-- Exercise directions --
Copy each line below containing "Additional".

[Saved entries]
* * *

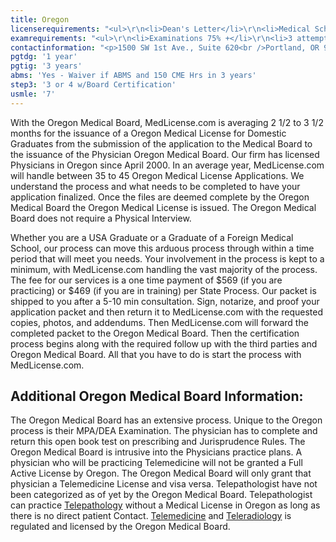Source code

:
```yaml
---
title: Oregon
licenserequirements: "<ul>\r\n<li>Dean's Letter</li>\r\n<li>Medical School Transcripts</li>\r\n<li>Medical School Form</li>\r\n<li>Criminal Background Check</li>\r\n<li>Employment and Privileges past 10 years</li>\r\n<li>All State Medical Licenses (past/present)</li>\r\n<li>AMA or AOA Profile</li>\r\n<li>All Internships/Residency/Fellowships</li>\r\n<li>ECFMG/5th Pathway</li>\r\n</ul>"
examrequirements: "<ul>\r\n<li>Examinations 75% +</li>\r\n<li>3 attempt limit Step 3 of the USMLE</li>\r\n<li>4 attempt limit Step 3 of the USMLE (if Board Certified)</li>\r\n<li>7 year limit- USMLE</li>\r\n<li>1 year PGY for USA Grads</li>\r\n<li>3 year PGY for International Grads</li>\r\n<li>Yes - 10 year rule or SPEX</li>\r\n<li>CME Waiver available for SPEX</li>\r\n<li>State Exam Accepted if Pre-1975</li>\r\n</ul>"
contactinformation: "<p>1500 SW 1st Ave., Suite 620<br />Portland, OR 97201<br />Phone: (971) 673-2700<br />Fax: (971) 673-2670</p>\r\n<p><a href=\"http://www.oregon.gov/OMB/Pages/index.aspx\">www.oregon.gov/OMB</a></p>"
pgtdg: '1 year'
pgtig: '3 years'
abms: 'Yes - Waiver if ABMS and 150 CME Hrs in 3 years'
step3: '3 or 4 w/Board Certification'
usmle: '7'
---
```


<p>With the Oregon Medical Board, MedLicense.com is averaging 2 1/2 to 3 1/2 months for the issuance of a Oregon Medical License for Domestic Graduates from the submission of the application to the Medical Board to the issuance of the Physician Oregon Medical Board. Our firm has licensed Physicians in Oregon since April 2000. In an average year, MedLicense.com will handle between 35 to 45 Oregon Medical License Applications. We understand the process and what needs to be completed to have your application finalized. Once the files are deemed complete by the Oregon Medical Board the Oregon Medical License is issued. The Oregon Medical Board does not require a Physical Interview.</p>
<p>Whether you are a USA Graduate or a Graduate of a Foreign Medical School, our process can move this arduous process through within a time period that will meet you needs. Your involvement in the process is kept to a minimum, with MedLicense.com handling the vast majority of the process. The fee for our services is a one time payment of $569 (if you are practicing) or $469 (if you are in training) per State Process. Our packet is shipped to you after a 5-10 min consultation. Sign, notarize, and proof your application packet and then return it to MedLicense.com with the requested copies, photos, and addendums. Then MedLicense.com will forward the completed packet to the Oregon Medical Board. Then the certification process begins along with the required follow up with the third parties and Oregon Medical Board. All that you have to do is start the process with MedLicense.com.</p>
<h2 id="mcetoc_1ce9g4kpg0">Additional Oregon Medical Board Information:</h2>
<p>The Oregon Medical Board has an extensive process. Unique to the Oregon process is their MPA/DEA Examination. The physician has to complete and return this open book test on prescribing and Jurisprudence Rules. The Oregon Medical Board is intrusive into the Physicians practice plans. A physician who will be practicing Telemedicine will not be granted a Full Active License by Oregon. The Oregon Medical Board will only grant that physician a Telemedicine License and visa versa. Telepathologist have not been categorized as of yet by the Oregon Medical Board. Telepathologist can practice <a href="../../services/telemedicine-licensing/telepathology-licensing">Telepathology</a> without a Medical License in Oregon as long as there is no direct patient Contact. <a href="../../services/telemedicine-licensing">Telemedicine</a> and <a href="../../services/telemedicine-licensing/teleradiology-licensing">Teleradiology</a> is regulated and licensed by the Oregon Medical Board.</p>
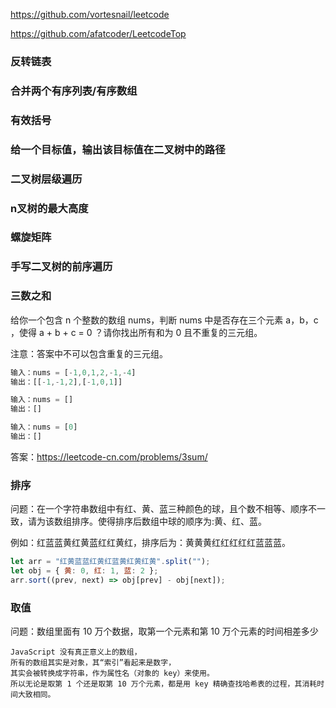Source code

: https://github.com/vortesnail/leetcode

https://github.com/afatcoder/LeetcodeTop

### 反转链表
### 合并两个有序列表/有序数组
### 有效括号
### 给一个目标值，输出该目标值在二叉树中的路径
### 二叉树层级遍历
### n叉树的最大高度

### 螺旋矩阵

### 手写二叉树的前序遍历

### 三数之和

给你一个包含 n 个整数的数组 nums，判断 nums 中是否存在三个元素 a，b，c ，使得 a + b + c = 0 ？请你找出所有和为 0 且不重复的三元组。

注意：答案中不可以包含重复的三元组。

```js
输入：nums = [-1,0,1,2,-1,-4]
输出：[[-1,-1,2],[-1,0,1]]

输入：nums = []
输出：[]

输入：nums = [0]
输出：[]
```

答案：https://leetcode-cn.com/problems/3sum/

### 排序

问题：在一个字符串数组中有红、黄、蓝三种颜色的球，且个数不相等、顺序不一致，请为该数组排序。使得排序后数组中球的顺序为:黄、红、蓝。

例如：红蓝蓝黄红黄蓝红红黄红，排序后为：黄黄黄红红红红红蓝蓝蓝。

```js
let arr = "红黄蓝蓝红黄红蓝黄红黄红黄".split("");
let obj = { 黄: 0, 红: 1, 蓝: 2 };
arr.sort((prev, next) => obj[prev] - obj[next]);
```

### 取值

问题：数组里面有 10 万个数据，取第一个元素和第 10 万个元素的时间相差多少

```
JavaScript 没有真正意义上的数组，
所有的数组其实是对象，其“索引”看起来是数字，
其实会被转换成字符串，作为属性名（对象的 key）来使用。
所以无论是取第 1 个还是取第 10 万个元素，都是用 key 精确查找哈希表的过程，其消耗时间大致相同。
```
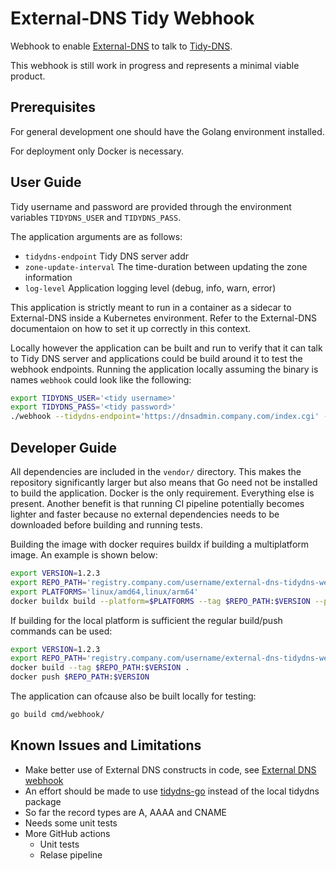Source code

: # External-DNS Tidy Webhook

Webhook to enable
[External-DNS](https://github.com/kubernetes-sigs/external-dns) to talk to
[Tidy-DNS](https://www.netic.dk/).

This webhook is still work in progress and represents a minimal viable product.

## Prerequisites

For general development one should have the Golang environment installed.

For deployment only Docker is necessary.

## User Guide

Tidy username and password are provided through the environment variables
`TIDYDNS_USER` and `TIDYDNS_PASS`.

The application arguments are as follows:

- `tidydns-endpoint` Tidy DNS server addr
- `zone-update-interval` The time-duration between updating the zone information
- `log-level` Application logging level (debug, info, warn, error)

This application is strictly meant to run in a container as a sidecar to
External-DNS inside a Kubernetes environment. Refer to the External-DNS
documentaion on how to set it up correctly in this context.

Locally however the application can be built and run to verify that it can talk
to Tidy DNS server and applications could be build around it to test the webhook
endpoints. Running the application locally assuming the binary is names
`webhook` could look like the following:

```sh
export TIDYDNS_USER='<tidy username>'
export TIDYDNS_PASS='<tidy password>'
./webhook --tidydns-endpoint='https://dnsadmin.company.com/index.cgi' --zone-update-interval='10m' --log-level='info'
```

## Developer Guide

All dependencies are included in the `vendor/` directory. This makes the
repository significantly larger but also means that Go need not be installed to
build the application. Docker is the only requirement. Everything else is
present. Another benefit is that running CI pipeline potentially becomes lighter
and faster because no external dependencies needs to be downloaded before
building and running tests.

Building the image with docker requires buildx if building a multiplatform
image. An example is shown below:

```sh
export VERSION=1.2.3
export REPO_PATH='registry.company.com/username/external-dns-tidydns-webhook'
export PLATFORMS='linux/amd64,linux/arm64'
docker buildx build --platform=$PLATFORMS --tag $REPO_PATH:$VERSION --push .
```

If building for the local platform is sufficient the regular build/push commands
can be used:

```sh
export VERSION=1.2.3
export REPO_PATH='registry.company.com/username/external-dns-tidydns-webhook'
docker build --tag $REPO_PATH:$VERSION .
docker push $REPO_PATH:$VERSION
```

The application can ofcause also be built locally for testing:

```sh
go build cmd/webhook/
```

## Known Issues and Limitations

- Make better use of External DNS constructs in code, see
  [External DNS webhook](https://github.com/kubernetes-sigs/external-dns/blob/master/provider/webhook/webhook.go)
- An effort should be made to use
  [tidydns-go](https://github.com/neticdk/tidydns-go) instead of the local
  tidydns package
- So far the record types are A, AAAA and CNAME
- Needs some unit tests
- More GitHub actions
  - Unit tests
  - Relase pipeline
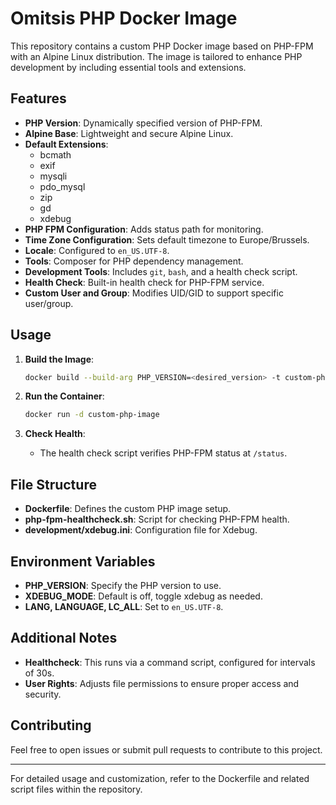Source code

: # Omitsis PHP Docker Image

This repository contains a custom PHP Docker image based on PHP-FPM with an Alpine Linux distribution. The image is tailored to enhance PHP development by including essential tools and extensions.

## Features

- **PHP Version**: Dynamically specified version of PHP-FPM.
- **Alpine Base**: Lightweight and secure Alpine Linux.
- **Default Extensions**:
  - bcmath
  - exif
  - mysqli
  - pdo_mysql
  - zip
  - gd
  - xdebug
- **PHP FPM Configuration**: Adds status path for monitoring.
- **Time Zone Configuration**: Sets default timezone to Europe/Brussels.
- **Locale**: Configured to `en_US.UTF-8`.
- **Tools**: Composer for PHP dependency management.
- **Development Tools**: Includes `git`, `bash`, and a health check script.
- **Health Check**: Built-in health check for PHP-FPM service.
- **Custom User and Group**: Modifies UID/GID to support specific user/group.

## Usage

1. **Build the Image**:
   ```sh
   docker build --build-arg PHP_VERSION=<desired_version> -t custom-php-image .
   ```

2. **Run the Container**:
   ```sh
   docker run -d custom-php-image
   ```

3. **Check Health**:
   - The health check script verifies PHP-FPM status at `/status`.

## File Structure

- **Dockerfile**: Defines the custom PHP image setup.
- **php-fpm-healthcheck.sh**: Script for checking PHP-FPM health.
- **development/xdebug.ini**: Configuration file for Xdebug.

## Environment Variables

- **PHP_VERSION**: Specify the PHP version to use.
- **XDEBUG_MODE**: Default is off, toggle xdebug as needed.
- **LANG, LANGUAGE, LC_ALL**: Set to `en_US.UTF-8`.

## Additional Notes

- **Healthcheck**: This runs via a command script, configured for intervals of 30s.
- **User Rights**: Adjusts file permissions to ensure proper access and security.

## Contributing

Feel free to open issues or submit pull requests to contribute to this project.

---

For detailed usage and customization, refer to the Dockerfile and related script files within the repository.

* * *

-- Written reply --
<h2 id="mcetoc_1ce9g4kpg0">Additional Oregon Medical Board Information:</h2>
## Additional Notes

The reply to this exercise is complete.